Su verdadero mentor fue el padre Ramón Orlandis (1873-1958), de la Compañía de Jesús, de noble familia mallorquina afín al carlismo y al integrismo, y verdadero maestro del espíritu que fundó en 1922 Schola Cordis Iesu e inspiró en 1944 la revista Cristiandad. Fue él quien orientó decisivamente su vida, sacándole de las profesiones jurídicas (que el joven estudiante universitario aspiraba ejercer, concretamente en el notariado), para llevarle íntegramente al apostolado intelectual. Desde entonces Canals será uno de sus colaboradores más cercanos, participando en la redacción de Cristiandad desde sus primeros pasos y resultando a la larga su verdadero continuador. En efecto, el ya catedrático barcelonés formará entonces en su torno una escuela filosófica para el cultivo del tomismo integral, la conocida como Escuela Tomista de Barcelona, cuyos más conspicuos representantes son los profesores José María Petit (que le premurió en 2007) y José María Alsina. Y proseguirá la acción de combate contra el liberalismo y el naturalismo a través de la difusión de la doctrina de la realeza social de Cristo y de la devoción al Sagrado Corazón de Jesús como remedio providencial para los males contemporáneos. Tarea en la que no cejará tras la tempestad desatada con ocasión del II Concilio Vaticano, si bien los equilibrios que se vio obligado a hacer para presentar la continuidad de éste con la tradición antiliberal de la Iglesia, en medio de tantas evidencias en contrario, lastraran a la larga en parte el noble empeño.
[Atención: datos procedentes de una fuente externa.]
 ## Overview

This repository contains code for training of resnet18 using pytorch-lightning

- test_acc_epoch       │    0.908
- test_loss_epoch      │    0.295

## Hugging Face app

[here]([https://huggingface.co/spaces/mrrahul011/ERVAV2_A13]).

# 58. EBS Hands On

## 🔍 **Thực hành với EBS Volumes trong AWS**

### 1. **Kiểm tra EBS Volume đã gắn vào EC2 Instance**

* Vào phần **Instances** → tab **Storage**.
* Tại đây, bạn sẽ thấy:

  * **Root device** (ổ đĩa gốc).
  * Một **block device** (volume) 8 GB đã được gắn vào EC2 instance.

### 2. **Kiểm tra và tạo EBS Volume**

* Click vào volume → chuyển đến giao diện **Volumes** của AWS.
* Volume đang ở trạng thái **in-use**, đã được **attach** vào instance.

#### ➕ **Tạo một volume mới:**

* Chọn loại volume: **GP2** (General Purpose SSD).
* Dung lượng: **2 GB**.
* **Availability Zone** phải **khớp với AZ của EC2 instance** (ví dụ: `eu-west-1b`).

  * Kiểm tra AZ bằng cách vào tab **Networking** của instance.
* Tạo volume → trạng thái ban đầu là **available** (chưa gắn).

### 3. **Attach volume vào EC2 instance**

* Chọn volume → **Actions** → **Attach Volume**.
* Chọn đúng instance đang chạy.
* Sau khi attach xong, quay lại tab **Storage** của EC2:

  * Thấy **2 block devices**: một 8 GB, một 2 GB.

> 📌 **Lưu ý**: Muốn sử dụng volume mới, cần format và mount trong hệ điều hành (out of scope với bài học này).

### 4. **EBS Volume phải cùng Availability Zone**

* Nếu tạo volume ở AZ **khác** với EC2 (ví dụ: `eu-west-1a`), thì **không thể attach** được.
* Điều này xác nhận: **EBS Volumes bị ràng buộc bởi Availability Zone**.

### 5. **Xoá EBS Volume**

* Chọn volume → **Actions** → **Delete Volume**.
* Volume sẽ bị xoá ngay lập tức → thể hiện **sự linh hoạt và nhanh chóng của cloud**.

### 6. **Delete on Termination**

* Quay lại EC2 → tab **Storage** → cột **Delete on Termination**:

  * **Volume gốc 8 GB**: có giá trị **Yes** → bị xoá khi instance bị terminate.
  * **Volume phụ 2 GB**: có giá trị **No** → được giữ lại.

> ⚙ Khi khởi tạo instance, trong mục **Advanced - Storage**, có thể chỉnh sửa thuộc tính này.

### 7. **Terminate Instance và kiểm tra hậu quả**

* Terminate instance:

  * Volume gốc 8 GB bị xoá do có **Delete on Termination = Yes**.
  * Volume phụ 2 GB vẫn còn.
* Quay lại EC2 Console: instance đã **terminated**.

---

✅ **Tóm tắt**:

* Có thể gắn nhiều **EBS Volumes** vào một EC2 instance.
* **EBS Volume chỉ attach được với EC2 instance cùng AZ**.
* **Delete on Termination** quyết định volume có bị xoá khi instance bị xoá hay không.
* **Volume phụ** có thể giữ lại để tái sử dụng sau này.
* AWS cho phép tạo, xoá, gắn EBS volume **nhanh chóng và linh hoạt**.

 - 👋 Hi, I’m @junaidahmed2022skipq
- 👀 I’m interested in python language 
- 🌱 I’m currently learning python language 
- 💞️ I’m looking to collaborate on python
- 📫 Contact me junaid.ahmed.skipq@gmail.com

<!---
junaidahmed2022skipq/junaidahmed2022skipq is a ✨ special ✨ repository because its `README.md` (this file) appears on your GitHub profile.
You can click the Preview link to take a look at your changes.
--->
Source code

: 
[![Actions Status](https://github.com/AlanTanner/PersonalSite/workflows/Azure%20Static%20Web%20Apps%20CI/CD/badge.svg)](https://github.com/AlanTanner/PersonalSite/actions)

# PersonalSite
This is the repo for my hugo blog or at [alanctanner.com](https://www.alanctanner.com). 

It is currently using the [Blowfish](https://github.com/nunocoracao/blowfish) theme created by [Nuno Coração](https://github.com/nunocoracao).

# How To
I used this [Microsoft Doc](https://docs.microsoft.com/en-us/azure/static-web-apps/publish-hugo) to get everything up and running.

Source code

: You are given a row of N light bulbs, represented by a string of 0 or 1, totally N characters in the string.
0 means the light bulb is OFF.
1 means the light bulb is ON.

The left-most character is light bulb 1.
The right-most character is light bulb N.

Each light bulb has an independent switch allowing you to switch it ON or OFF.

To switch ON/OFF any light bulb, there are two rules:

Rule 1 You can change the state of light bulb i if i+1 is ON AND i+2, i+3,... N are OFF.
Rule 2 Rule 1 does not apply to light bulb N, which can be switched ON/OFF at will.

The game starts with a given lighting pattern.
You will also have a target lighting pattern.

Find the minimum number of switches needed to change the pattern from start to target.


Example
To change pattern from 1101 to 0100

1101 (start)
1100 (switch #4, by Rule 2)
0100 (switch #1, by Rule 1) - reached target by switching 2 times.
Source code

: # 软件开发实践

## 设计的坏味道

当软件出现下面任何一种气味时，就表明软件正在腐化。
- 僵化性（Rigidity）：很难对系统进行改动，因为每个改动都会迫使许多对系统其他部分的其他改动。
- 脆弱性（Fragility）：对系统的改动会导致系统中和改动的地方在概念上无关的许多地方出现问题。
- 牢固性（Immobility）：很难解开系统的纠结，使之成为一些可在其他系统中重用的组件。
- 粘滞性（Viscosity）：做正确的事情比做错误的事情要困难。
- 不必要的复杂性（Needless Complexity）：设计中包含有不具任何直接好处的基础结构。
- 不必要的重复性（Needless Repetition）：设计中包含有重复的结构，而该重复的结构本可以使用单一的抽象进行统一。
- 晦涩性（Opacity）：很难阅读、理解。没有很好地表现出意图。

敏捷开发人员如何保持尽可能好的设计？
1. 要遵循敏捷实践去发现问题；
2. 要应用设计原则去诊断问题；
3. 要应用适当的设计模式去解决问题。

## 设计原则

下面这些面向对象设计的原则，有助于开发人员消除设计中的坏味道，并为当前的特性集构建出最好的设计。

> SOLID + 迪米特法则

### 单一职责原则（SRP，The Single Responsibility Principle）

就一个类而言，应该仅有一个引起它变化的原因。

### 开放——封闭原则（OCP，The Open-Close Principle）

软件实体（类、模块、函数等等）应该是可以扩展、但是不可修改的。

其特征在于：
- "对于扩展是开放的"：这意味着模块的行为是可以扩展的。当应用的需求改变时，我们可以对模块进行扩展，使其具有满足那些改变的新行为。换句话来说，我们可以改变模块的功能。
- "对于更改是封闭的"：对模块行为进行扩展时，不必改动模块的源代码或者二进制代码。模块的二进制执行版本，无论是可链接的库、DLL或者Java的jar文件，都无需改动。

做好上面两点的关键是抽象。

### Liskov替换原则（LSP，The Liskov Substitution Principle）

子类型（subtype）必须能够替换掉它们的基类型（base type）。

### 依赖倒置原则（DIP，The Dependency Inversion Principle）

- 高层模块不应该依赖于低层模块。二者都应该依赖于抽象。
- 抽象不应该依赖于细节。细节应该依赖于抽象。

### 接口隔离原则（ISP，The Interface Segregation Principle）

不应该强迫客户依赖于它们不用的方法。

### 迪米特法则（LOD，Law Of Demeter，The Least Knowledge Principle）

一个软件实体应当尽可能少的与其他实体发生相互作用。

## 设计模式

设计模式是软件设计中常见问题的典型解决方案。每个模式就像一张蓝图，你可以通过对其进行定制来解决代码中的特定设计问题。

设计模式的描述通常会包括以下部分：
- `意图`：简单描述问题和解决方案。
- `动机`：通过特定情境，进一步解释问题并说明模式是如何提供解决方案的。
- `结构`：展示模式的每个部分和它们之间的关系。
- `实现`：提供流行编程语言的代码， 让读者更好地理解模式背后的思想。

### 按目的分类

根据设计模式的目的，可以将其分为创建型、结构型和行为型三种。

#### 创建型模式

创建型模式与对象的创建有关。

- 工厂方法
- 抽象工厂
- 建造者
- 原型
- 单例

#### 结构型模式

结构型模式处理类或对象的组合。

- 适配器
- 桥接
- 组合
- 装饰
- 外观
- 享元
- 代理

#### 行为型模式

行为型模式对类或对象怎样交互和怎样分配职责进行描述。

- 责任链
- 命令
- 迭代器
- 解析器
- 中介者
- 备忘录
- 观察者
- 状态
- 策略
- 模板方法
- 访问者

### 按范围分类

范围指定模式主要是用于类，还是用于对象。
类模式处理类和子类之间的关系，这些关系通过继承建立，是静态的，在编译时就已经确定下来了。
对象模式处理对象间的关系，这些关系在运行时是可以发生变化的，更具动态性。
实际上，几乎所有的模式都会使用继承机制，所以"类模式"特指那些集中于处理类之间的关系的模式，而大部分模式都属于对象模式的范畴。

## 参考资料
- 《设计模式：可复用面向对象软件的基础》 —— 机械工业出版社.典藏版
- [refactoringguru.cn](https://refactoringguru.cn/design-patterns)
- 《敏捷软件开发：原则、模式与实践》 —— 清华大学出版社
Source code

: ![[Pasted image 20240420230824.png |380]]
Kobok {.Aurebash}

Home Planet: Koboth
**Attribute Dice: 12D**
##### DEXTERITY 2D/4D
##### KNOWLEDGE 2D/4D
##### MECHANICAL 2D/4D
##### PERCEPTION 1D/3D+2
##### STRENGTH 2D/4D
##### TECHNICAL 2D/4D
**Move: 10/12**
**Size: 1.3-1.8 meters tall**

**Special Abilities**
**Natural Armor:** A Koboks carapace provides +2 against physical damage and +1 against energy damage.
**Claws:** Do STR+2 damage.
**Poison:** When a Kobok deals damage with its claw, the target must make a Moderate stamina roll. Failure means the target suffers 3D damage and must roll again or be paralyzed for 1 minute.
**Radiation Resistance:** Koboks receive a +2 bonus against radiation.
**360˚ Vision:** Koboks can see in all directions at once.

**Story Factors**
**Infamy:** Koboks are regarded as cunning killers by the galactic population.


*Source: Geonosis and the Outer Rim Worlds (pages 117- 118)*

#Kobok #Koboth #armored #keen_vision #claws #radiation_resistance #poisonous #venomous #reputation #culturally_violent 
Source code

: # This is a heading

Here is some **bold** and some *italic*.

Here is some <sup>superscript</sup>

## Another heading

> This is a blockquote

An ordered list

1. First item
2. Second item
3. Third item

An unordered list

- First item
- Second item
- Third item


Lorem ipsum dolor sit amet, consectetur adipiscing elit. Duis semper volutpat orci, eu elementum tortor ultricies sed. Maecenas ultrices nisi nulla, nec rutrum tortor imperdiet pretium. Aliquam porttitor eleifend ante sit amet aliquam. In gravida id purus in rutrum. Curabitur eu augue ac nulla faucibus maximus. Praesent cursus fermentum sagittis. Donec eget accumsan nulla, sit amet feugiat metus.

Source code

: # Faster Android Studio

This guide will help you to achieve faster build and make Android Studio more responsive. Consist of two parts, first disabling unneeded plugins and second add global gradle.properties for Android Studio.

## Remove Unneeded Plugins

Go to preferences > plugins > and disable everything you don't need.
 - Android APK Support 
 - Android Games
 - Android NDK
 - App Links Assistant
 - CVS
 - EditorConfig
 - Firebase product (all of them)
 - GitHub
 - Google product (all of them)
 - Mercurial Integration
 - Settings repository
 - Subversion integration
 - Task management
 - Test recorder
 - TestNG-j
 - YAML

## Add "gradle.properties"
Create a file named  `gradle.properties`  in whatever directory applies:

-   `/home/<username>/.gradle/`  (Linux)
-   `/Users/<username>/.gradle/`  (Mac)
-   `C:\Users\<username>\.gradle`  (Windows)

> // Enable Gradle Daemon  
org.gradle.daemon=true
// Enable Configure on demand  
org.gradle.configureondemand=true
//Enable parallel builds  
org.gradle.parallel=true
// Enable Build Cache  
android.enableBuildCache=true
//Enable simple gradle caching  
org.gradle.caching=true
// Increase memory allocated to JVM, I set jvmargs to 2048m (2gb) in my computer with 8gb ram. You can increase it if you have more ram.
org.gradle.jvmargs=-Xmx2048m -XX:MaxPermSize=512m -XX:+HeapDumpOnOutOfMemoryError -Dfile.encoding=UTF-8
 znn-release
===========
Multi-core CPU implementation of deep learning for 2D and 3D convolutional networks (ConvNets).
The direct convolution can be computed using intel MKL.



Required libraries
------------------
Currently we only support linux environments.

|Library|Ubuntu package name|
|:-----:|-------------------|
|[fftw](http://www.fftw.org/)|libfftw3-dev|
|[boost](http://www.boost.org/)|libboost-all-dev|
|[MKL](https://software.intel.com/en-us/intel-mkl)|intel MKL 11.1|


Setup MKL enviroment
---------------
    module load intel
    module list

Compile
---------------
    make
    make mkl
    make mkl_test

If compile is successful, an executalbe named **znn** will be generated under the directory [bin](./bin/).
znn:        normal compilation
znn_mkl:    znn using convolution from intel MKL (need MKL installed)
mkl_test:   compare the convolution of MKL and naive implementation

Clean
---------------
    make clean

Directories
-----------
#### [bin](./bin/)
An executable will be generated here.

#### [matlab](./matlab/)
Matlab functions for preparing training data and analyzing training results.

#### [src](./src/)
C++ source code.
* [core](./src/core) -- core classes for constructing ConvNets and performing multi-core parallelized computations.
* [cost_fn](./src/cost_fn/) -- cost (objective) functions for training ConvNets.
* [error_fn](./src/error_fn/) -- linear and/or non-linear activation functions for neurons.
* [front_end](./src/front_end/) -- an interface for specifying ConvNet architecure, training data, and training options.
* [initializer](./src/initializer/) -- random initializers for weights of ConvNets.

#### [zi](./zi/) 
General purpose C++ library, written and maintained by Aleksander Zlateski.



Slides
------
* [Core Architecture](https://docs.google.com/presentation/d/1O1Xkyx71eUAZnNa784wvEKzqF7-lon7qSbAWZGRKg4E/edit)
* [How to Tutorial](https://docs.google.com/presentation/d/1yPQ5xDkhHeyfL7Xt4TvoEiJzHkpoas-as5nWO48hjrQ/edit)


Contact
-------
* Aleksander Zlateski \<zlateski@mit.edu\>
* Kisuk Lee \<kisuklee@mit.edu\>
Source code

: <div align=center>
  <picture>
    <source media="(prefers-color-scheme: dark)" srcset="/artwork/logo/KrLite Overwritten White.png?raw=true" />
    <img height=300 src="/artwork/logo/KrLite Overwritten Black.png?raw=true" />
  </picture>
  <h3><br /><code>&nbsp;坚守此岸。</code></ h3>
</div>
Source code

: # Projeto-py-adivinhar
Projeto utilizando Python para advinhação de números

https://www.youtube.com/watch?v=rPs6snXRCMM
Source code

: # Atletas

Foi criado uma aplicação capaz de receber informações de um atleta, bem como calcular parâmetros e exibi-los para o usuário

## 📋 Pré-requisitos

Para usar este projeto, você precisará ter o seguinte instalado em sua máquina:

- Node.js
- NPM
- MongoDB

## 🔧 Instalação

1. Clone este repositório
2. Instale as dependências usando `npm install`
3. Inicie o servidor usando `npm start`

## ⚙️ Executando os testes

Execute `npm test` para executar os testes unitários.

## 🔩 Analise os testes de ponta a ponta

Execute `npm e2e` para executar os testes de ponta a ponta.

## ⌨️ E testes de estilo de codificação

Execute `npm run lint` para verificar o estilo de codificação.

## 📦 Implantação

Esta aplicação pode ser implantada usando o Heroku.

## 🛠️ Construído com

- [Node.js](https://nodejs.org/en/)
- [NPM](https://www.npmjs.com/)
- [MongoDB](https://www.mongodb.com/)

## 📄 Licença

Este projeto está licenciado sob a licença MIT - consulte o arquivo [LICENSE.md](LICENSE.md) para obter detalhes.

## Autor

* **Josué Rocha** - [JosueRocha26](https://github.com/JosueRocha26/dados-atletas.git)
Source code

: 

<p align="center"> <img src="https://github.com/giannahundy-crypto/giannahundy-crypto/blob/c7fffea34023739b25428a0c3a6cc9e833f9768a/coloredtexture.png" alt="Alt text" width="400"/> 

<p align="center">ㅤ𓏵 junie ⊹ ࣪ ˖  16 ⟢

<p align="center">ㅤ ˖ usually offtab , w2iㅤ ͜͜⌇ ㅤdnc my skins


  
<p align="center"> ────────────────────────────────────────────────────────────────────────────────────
A principios del decenio de los sesenta empezó su colaboración con la Ciudad Católica, traída por entonces a España desde Francia por Eugenio Vegas Latapie, de cuya revista Verbo ha sido uno de los colaboradores más ilustres. En 1973 participó en la fundación de la Sociedad Internacional Tomás de Aquino, de la que más adelante sería vicepresidente y presidente de la sección española. También era miembro, entre otras muchas instituciones, de la Pontificia Academia Romana de Santo Tomás.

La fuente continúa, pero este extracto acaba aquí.